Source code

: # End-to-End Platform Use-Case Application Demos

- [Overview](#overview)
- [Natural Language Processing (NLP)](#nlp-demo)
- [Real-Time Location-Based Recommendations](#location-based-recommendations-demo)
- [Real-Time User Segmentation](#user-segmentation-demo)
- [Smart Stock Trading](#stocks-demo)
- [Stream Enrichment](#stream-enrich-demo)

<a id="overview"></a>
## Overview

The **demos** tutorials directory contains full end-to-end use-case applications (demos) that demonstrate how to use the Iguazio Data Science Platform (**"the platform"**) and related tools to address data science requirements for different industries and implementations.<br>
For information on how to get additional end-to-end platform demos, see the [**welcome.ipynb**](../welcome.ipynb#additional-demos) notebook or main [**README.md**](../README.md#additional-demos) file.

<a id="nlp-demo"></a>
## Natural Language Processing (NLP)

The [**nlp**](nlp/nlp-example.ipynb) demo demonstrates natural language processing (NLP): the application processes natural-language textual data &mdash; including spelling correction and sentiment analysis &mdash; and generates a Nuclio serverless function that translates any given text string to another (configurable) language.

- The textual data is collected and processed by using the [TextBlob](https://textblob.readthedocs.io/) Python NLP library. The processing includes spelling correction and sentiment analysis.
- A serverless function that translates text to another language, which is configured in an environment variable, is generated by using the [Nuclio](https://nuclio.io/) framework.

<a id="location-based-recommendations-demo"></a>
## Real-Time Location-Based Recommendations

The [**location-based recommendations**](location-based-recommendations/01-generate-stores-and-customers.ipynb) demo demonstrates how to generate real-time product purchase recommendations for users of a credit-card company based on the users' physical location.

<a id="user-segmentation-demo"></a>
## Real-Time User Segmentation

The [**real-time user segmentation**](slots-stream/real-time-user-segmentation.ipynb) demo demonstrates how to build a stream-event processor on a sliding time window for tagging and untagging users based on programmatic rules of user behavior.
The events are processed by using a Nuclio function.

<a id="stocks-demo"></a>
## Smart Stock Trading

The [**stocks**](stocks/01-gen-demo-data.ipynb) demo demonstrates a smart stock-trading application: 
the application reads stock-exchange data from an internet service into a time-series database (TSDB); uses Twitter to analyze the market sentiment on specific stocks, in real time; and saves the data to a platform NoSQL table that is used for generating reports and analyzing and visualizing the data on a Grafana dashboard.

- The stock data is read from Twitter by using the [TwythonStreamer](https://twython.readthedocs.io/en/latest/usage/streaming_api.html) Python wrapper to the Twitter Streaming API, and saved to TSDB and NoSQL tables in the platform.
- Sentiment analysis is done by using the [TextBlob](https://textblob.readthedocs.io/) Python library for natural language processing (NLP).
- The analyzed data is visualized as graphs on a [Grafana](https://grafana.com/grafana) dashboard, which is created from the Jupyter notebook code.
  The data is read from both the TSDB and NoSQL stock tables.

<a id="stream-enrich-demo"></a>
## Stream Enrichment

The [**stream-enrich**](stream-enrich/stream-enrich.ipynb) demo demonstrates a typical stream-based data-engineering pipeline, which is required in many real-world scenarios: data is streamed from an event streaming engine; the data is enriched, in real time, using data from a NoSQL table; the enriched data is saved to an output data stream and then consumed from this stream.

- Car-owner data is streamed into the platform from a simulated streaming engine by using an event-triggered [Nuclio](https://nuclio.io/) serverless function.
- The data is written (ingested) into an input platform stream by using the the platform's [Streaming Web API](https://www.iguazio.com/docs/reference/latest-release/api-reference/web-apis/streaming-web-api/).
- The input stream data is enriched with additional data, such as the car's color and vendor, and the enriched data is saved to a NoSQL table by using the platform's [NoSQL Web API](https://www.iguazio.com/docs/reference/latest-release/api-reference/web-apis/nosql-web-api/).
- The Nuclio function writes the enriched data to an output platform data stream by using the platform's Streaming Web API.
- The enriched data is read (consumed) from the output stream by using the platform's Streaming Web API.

_PROBLEM TO WORK ON_: For the records above, restate every line word for word.

_TASK ANSWER_:
Source code

: # End-to-End Platform Use-Case Application Demos

- [Overview](#overview)
- [Natural Language Processing (NLP)](#nlp-demo)
- [Real-Time Location-Based Recommendations](#location-based-recommendations-demo)
- [Real-Time User Segmentation](#user-segmentation-demo)
- [Smart Stock Trading](#stocks-demo)
- [Stream Enrichment](#stream-enrich-demo)

<a id="overview"></a>
## Overview

The **demos** tutorials directory contains full end-to-end use-case applications (demos) that demonstrate how to use the Iguazio Data Science Platform (**"the platform"**) and related tools to address data science requirements for different industries and implementations.<br>
For information on how to get additional end-to-end platform demos, see the [**welcome.ipynb**](../welcome.ipynb#additional-demos) notebook or main [**README.md**](../README.md#additional-demos) file.

<a id="nlp-demo"></a>
## Natural Language Processing (NLP)

The [**nlp**](nlp/nlp-example.ipynb) demo demonstrates natural language processing (NLP): the application processes natural-language textual data &mdash; including spelling correction and sentiment analysis &mdash; and generates a Nuclio serverless function that translates any given text string to another (configurable) language.

- The textual data is collected and processed by using the [TextBlob](https://textblob.readthedocs.io/) Python NLP library. The processing includes spelling correction and sentiment analysis.
- A serverless function that translates text to another language, which is configured in an environment variable, is generated by using the [Nuclio](https://nuclio.io/) framework.

<a id="location-based-recommendations-demo"></a>
## Real-Time Location-Based Recommendations

The [**location-based recommendations**](location-based-recommendations/01-generate-stores-and-customers.ipynb) demo demonstrates how to generate real-time product purchase recommendations for users of a credit-card company based on the users' physical location.

<a id="user-segmentation-demo"></a>
## Real-Time User Segmentation

The [**real-time user segmentation**](slots-stream/real-time-user-segmentation.ipynb) demo demonstrates how to build a stream-event processor on a sliding time window for tagging and untagging users based on programmatic rules of user behavior.
The events are processed by using a Nuclio function.

<a id="stocks-demo"></a>
## Smart Stock Trading

The [**stocks**](stocks/01-gen-demo-data.ipynb) demo demonstrates a smart stock-trading application: 
the application reads stock-exchange data from an internet service into a time-series database (TSDB); uses Twitter to analyze the market sentiment on specific stocks, in real time; and saves the data to a platform NoSQL table that is used for generating reports and analyzing and visualizing the data on a Grafana dashboard.

- The stock data is read from Twitter by using the [TwythonStreamer](https://twython.readthedocs.io/en/latest/usage/streaming_api.html) Python wrapper to the Twitter Streaming API, and saved to TSDB and NoSQL tables in the platform.
- Sentiment analysis is done by using the [TextBlob](https://textblob.readthedocs.io/) Python library for natural language processing (NLP).
- The analyzed data is visualized as graphs on a [Grafana](https://grafana.com/grafana) dashboard, which is created from the Jupyter notebook code.
  The data is read from both the TSDB and NoSQL stock tables.

<a id="stream-enrich-demo"></a>
## Stream Enrichment

The [**stream-enrich**](stream-enrich/stream-enrich.ipynb) demo demonstrates a typical stream-based data-engineering pipeline, which is required in many real-world scenarios: data is streamed from an event streaming engine; the data is enriched, in real time, using data from a NoSQL table; the enriched data is saved to an output data stream and then consumed from this stream.

- Car-owner data is streamed into the platform from a simulated streaming engine by using an event-triggered [Nuclio](https://nuclio.io/) serverless function.
- The data is written (ingested) into an input platform stream by using the the platform's [Streaming Web API](https://www.iguazio.com/docs/reference/latest-release/api-reference/web-apis/streaming-web-api/).
- The input stream data is enriched with additional data, such as the car's color and vendor, and the enriched data is saved to a NoSQL table by using the platform's [NoSQL Web API](https://www.iguazio.com/docs/reference/latest-release/api-reference/web-apis/nosql-web-api/).
- The Nuclio function writes the enriched data to an output platform data stream by using the platform's Streaming Web API.
- The enriched data is read (consumed) from the output stream by using the platform's Streaming Web API.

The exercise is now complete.